Saturday, April 4, 2015

Begin Edit

It was a bit cold and windy this morning after a night of lightning, thunder and rain. I had to wait until it warmed up before getting busy. I even had to put on some long underwear, otherwise I might not have wanted to go outside.

I like to do my hard core editing in April when things are just waking up and my tromping across the terrain leaves little impact. Then as the Lush gains momentum it hides any damage I might do.





















I went through the entire garden, then over the slope below the roadside vegetable garden and halfway through the sunny utility meadow to the stream, in five hours. It is a miracle. It used to take me days of editing over many weeks to get through the whole garden.
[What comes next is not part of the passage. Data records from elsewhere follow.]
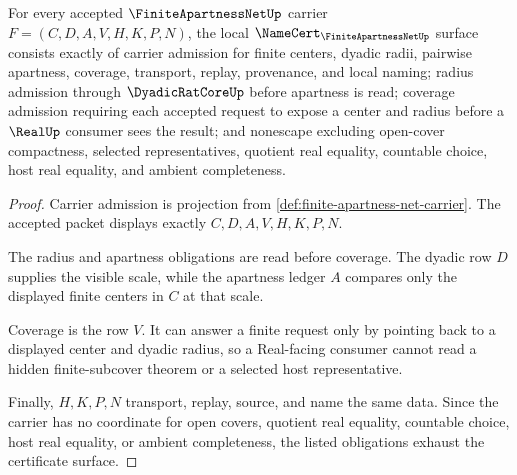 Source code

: \begin{theorem}
\label{thm:finite-apartness-net-namecert-obligations}
For every accepted $\FiniteApartnessNetUp$ carrier $F=(C,D,A,V,H,K,P,N)$, the local $\NameCert_{\FiniteApartnessNetUp}$ surface consists exactly of carrier admission for finite centers, dyadic radii, pairwise apartness, coverage, transport, replay, provenance, and local naming; radius admission through $\DyadicRatCoreUp$ before apartness is read; coverage admission requiring each accepted request to expose a center and radius before a $\RealUp$ consumer sees the result; and nonescape excluding open-cover compactness, selected representatives, quotient real equality, countable choice, host real equality, and ambient completeness.
\end{theorem}
\begin{proof}
Carrier admission is projection from \autoref{def:finite-apartness-net-carrier}. The accepted packet displays exactly $C,D,A,V,H,K,P,N$.

The radius and apartness obligations are read before coverage. The dyadic row $D$ supplies the visible scale, while the apartness ledger $A$ compares only the displayed finite centers in $C$ at that scale.

Coverage is the row $V$. It can answer a finite request only by pointing back to a displayed center and dyadic radius, so a Real-facing consumer cannot read a hidden finite-subcover theorem or a selected host representative.

Finally, $H,K,P,N$ transport, replay, source, and name the same data. Since the carrier has no coordinate for open covers, quotient real equality, countable choice, host real equality, or ambient completeness, the listed obligations exhaust the certificate surface.
\end{proof}

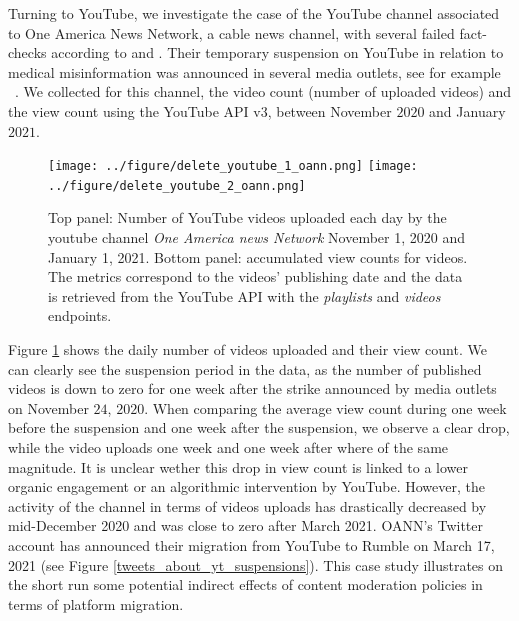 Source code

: \documentclass[Afour,sageh,times]{sagej}
\begin{document}
Turning to YouTube, we investigate the case of the YouTube channel associated to  One America News Network, a cable news channel, with several failed fact-checks according to \cite{MBFCoann} and \cite{openfeedbackoann}. 
Their temporary suspension on YouTube in relation to medical misinformation was announced in several media outlets, see for example ~\cite{nbcnews}. 
We collected for this channel, the video count (number of uploaded videos) and the view count using the YouTube API v3, between November $2020$ and January $2021$.

\begin{figure}[h]
\hspace{-2em}
		\texttt{[image: ../figure/delete\_youtube\_1\_oann.png]} \hspace{4em}
		\texttt{[image: ../figure/delete\_youtube\_2\_oann.png]} 
	\caption{Top panel: Number of YouTube videos uploaded each day by the youtube channel {\it One America news Network} November 1, 2020 and January 1, 2021. Bottom panel: accumulated view counts for videos. The metrics correspond to the videos’  publishing date and the data is retrieved from the YouTube API with the {\it playlists} and  {\it videos} endpoints. }
	\label{delete_youtube_oann}
\end{figure}

\smallskip

Figure \ref{delete_youtube_oann} shows the daily number of videos uploaded and their view count. 
We can clearly see the suspension period in the data, as the number of published videos is down to zero for one week after the strike announced by media outlets on November $24$, $2020$. 
When comparing the average view count during one week before the suspension and one week after the suspension, we observe a clear drop, while the video uploads one week and one week after where of the same magnitude.
It is unclear wether this drop in view count is linked to a lower organic engagement or an algorithmic intervention by YouTube.
However, the activity of the channel in terms of videos uploads has drastically decreased by mid-December 2020 and was close to zero after March 2021. OANN's Twitter account has announced their migration from YouTube to Rumble on March 17, 2021 (see Figure \ref{tweets_about_yt_suspensions}). 
This case study illustrates on the short run some potential indirect effects of content moderation policies in terms of platform migration. 
\end{document}
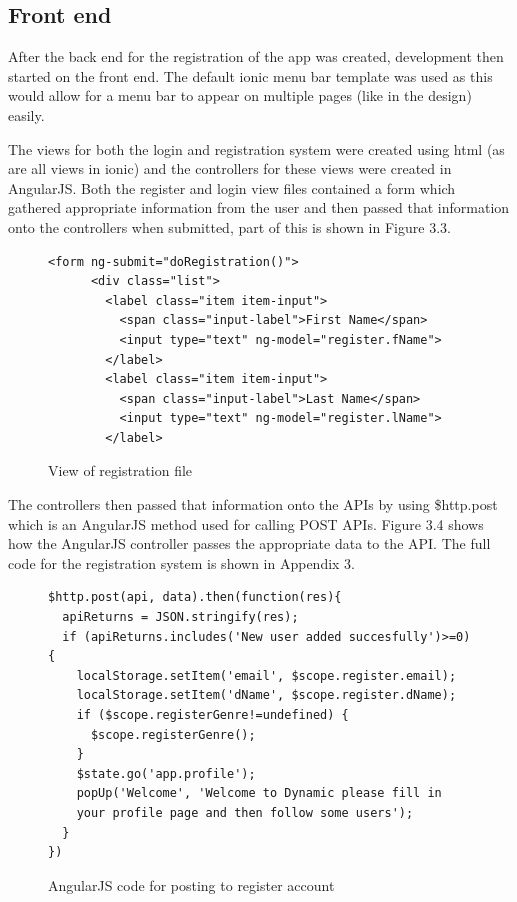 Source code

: \subsection{Front end}
After the back end for the registration of the app was created, development then started on the front end. The default ionic menu bar template was used as this would allow for a menu bar to appear on multiple pages (like in the design) easily.

The views for both the login and registration system were created using html (as are all views in ionic) and the controllers for these views were created in AngularJS. Both the register and login view files contained a form which gathered appropriate information from the user and then passed that information onto the controllers when submitted, part of this is shown in Figure 3.3.

\begin{center}
\begin{figure}[H]
\begin{verbatim}
<form ng-submit="doRegistration()">
      <div class="list">
        <label class="item item-input">
          <span class="input-label">First Name</span>
          <input type="text" ng-model="register.fName">
        </label>
        <label class="item item-input">
          <span class="input-label">Last Name</span>
          <input type="text" ng-model="register.lName">
        </label>
\end{verbatim}
\caption{View of registration file}
\end{figure}
\end{center}

The controllers then passed that information onto the APIs by using \$http.post which is an AngularJS method used for calling POST APIs. Figure 3.4 shows how the AngularJS controller passes the appropriate data to the API. The full code for the registration system is shown in Appendix 3.
\begin{center}
\begin{figure}[H]
\begin{verbatim}
$http.post(api, data).then(function(res){
  apiReturns = JSON.stringify(res);
  if (apiReturns.includes('New user added succesfully')>=0) {
    localStorage.setItem('email', $scope.register.email);
    localStorage.setItem('dName', $scope.register.dName);
    if ($scope.registerGenre!=undefined) {
      $scope.registerGenre();
    }
    $state.go('app.profile');
    popUp('Welcome', 'Welcome to Dynamic please fill in 
    your profile page and then follow some users');
  }
})
\end{verbatim}
\caption{AngularJS code for posting to register account}
\end{figure}
\end{center}

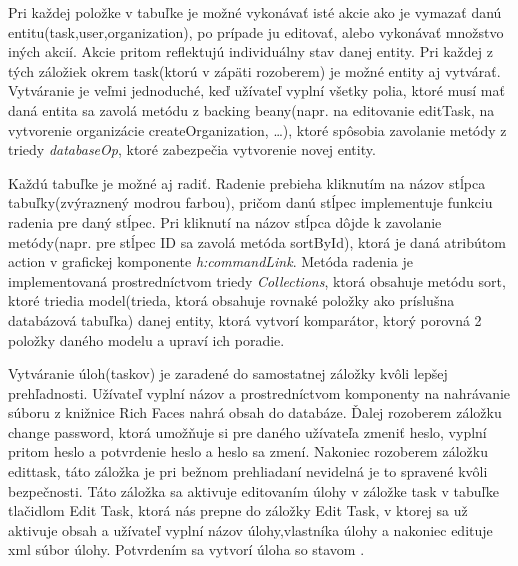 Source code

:  Pri každej položke v tabuľke je možné vykonávať isté akcie ako je vymazať danú entitu(task,user,organization), po prípade ju editovať, alebo vykonávať množstvo iných akcií. Akcie pritom reflektujú individuálny stav danej entity. Pri každej z tých záložiek okrem task(ktorú v zápäti rozoberem) je možné entity aj vytvárať. Vytváranie je veľmi jednoduché, keď užívateľ vyplní všetky polia, ktoré musí mať daná entita sa zavolá metódu z backing beany(napr. na editovanie editTask, na vytvorenie organizácie createOrganization, \ldots), ktoré spôsobia zavolanie metódy z triedy \emph{databaseOp}, ktoré zabezpečia vytvorenie novej entity. 

 Každú tabuľke je možné aj radiť. Radenie prebieha kliknutím na názov stĺpca tabuľky(zvýraznený modrou farbou), pričom danú stĺpec implementuje funkciu radenia pre daný stĺpec. Pri kliknutí na názov stĺpca dôjde k zavolanie metódy(napr. pre stĺpec ID sa zavolá metóda sortById), ktorá je daná atribútom action v grafickej komponente \emph{h:commandLink}. Metóda radenia je implementovaná prostredníctvom triedy \emph{Collections}, ktorá obsahuje metódu sort, ktoré triedia model(trieda, ktorá obsahuje rovnaké položky ako príslušna databázová tabuľka) danej entity, ktorá vytvorí komparátor, ktorý porovná 2 položky daného modelu a upraví ich poradie.


Vytváranie úloh(taskov) je zaradené do samostatnej záložky kvôli lepšej prehľadnosti. Užívateľ vyplní názov a prostredníctvom komponenty na nahrávanie súboru z knižnice Rich Faces nahrá obsah do databáze. Ďalej rozoberem záložku change password, ktorá umožňuje si pre daného užívateľa zmeniť heslo, vyplní pritom heslo a potvrdenie heslo a heslo sa zmení. Nakoniec rozoberem záložku edittask, táto záložka je pri bežnom prehliadaní nevidelná je to spravené kvôli bezpečnosti. Táto záložka sa aktivuje editovaním úlohy v záložke task v tabuľke tlačidlom Edit Task, ktorá nás prepne do záložky Edit Task, v ktorej sa už aktivuje obsah a užívateľ vyplní názov úlohy,vlastníka úlohy a nakoniec edituje xml súbor úlohy. Potvrdením sa vytvorí úloha so stavom .


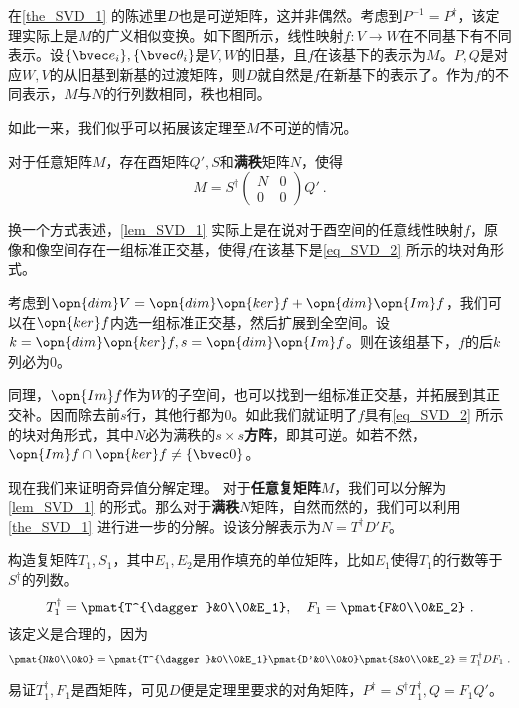 在\autoref{the_SVD_1} 的陈述里$D$也是可逆矩阵，这并非偶然。考虑到$P^{-1}=P^{\dagger}$，该定理实际上是$M$的广义相似变换。如下图所示，线性映射$f:V\rightarrow W$在不同基下有不同表示。设$\{\bvec e_i\},\{\bvec \theta_i\}$是$V,W$的旧基，且$f$在该基下的表示为$M$。$P,Q$是对应$W,V$的从旧基到新基的过渡矩阵，则$D$就自然是$f$在新基下的表示了。作为$f$的不同表示，$M$与$N$的行列数相同，秩也相同。

如此一来，我们似乎可以拓展该定理至$M$不可逆的情况。

\begin{lemma}{}\label{lem_SVD_1}
对于任意矩阵$M$，存在酉矩阵$Q',S$和\textbf{满秩}矩阵$N$，使得
\begin{equation}\label{eq_SVD_2}
M=S^{\dagger}\left(\begin{array}{cc}
N & 0 \\
0 & 0
\end{array}\right) Q'~.
\end{equation}
\end{lemma}


换一个方式表述，\autoref{lem_SVD_1} 实际上是在说对于酉空间的任意线性映射$f$，原像和像空间存在一组标准正交基，使得$f$在该基下是\autoref{eq_SVD_2} 所示的块对角形式。

考虑到$\opn{dim}V=\opn{dim}\opn{ker}f+\opn{dim}\opn{Im}f$，我们可以在$\opn{ker}f$内选一组标准正交基，然后扩展到全空间。设$k=\opn{dim}\opn{ker}f,s=\opn{dim}\opn{Im}f$。则在该组基下，$f$的后$k$列必为$0$。

同理，$\opn{Im}f$作为$W$的子空间，也可以找到一组标准正交基，并拓展到其正交补。因而除去前$s$行，其他行都为$0$。如此我们就证明了$f$具有\autoref{eq_SVD_2} 所示的块对角形式，其中$N$必为满秩的$s\times s$\textbf{方阵}，即其可逆。如若不然，$\opn{Im}f\cap\opn{ker}f\neq\{\bvec 0\}$。

现在我们来证明奇异值分解定理。
对于\textbf{任意复矩阵}$M$，我们可以分解为\autoref{lem_SVD_1} 的形式。那么对于\textbf{满秩}$N$矩阵，自然而然的，我们可以利用\autoref{the_SVD_1} 进行进一步的分解。设该分解表示为$N=T^{\dagger}D'F$。

构造复矩阵$T_1,S_1$，其中$E_1,E_2$是用作填充的单位矩阵，比如$E_1$使得$T_1$的行数等于$S^{\dagger}$的列数。
\begin{equation}
T_1^{\dagger}=\pmat{T^{\dagger}&0\\0&E_1},\quad F_1=\pmat{F&0\\0&E_2}
~.
\end{equation}
该定义是合理的，因为
\begin{equation}
\pmat{N&0\\0&0}=\pmat{T^{\dagger}&0\\0&E_1}\pmat{D'&0\\0&0}\pmat{S&0\\0&E_2}\equiv T_1^{\dagger}DF_1~.
\end{equation}

易证$T_1^{\dagger},F_1$是酉矩阵，可见$D$便是定理里要求的对角矩阵，$P^{\dagger}=S^{\dagger}T_1^{\dagger},Q=F_1Q'$。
What this means is that my garden nemesis, the steel rooted Clematis virginiana is waning fast from my persistent efforts at eradication. My CobraHead Weeder deserves a great deal of credit for my success in this battle. It made an impossible task doable.

The impossible only took me four years.





















This was just the first editing sweep of course. I will keep at it. As things grow and turn green I will find more that needs removal. I'll just be able to cover more ground in less time.

My editing process is one of eliminating those plants I know I do not want. The rest is left to cover the ground. The rest is left to determine what the garden itself wants to be.

What will the Tall Flower Meadow be like this year? Between editing, planting and seed flinging, it won't be the same as last year.





















I'm in a bit of shock that I covered so much ground in five hours on my first round of hard core editing. It feels like a new chapter of Ku'ulei A'ina is beginning. I can pick a new annoying and useless weed to eliminate, leaving even more room for the plants I like.


3 comments:

Lola said...

Go for it. I did but now it looks like a jungle. Didn't recognize it. I was about to cry.

Christopher C. NC said...

You are talking about your old NC place? It doesn't take long at all for the forest to reclaim what is rightfully its own.

Lisa at Greenbow said...

It is a good thing you have persistence in your great big garden.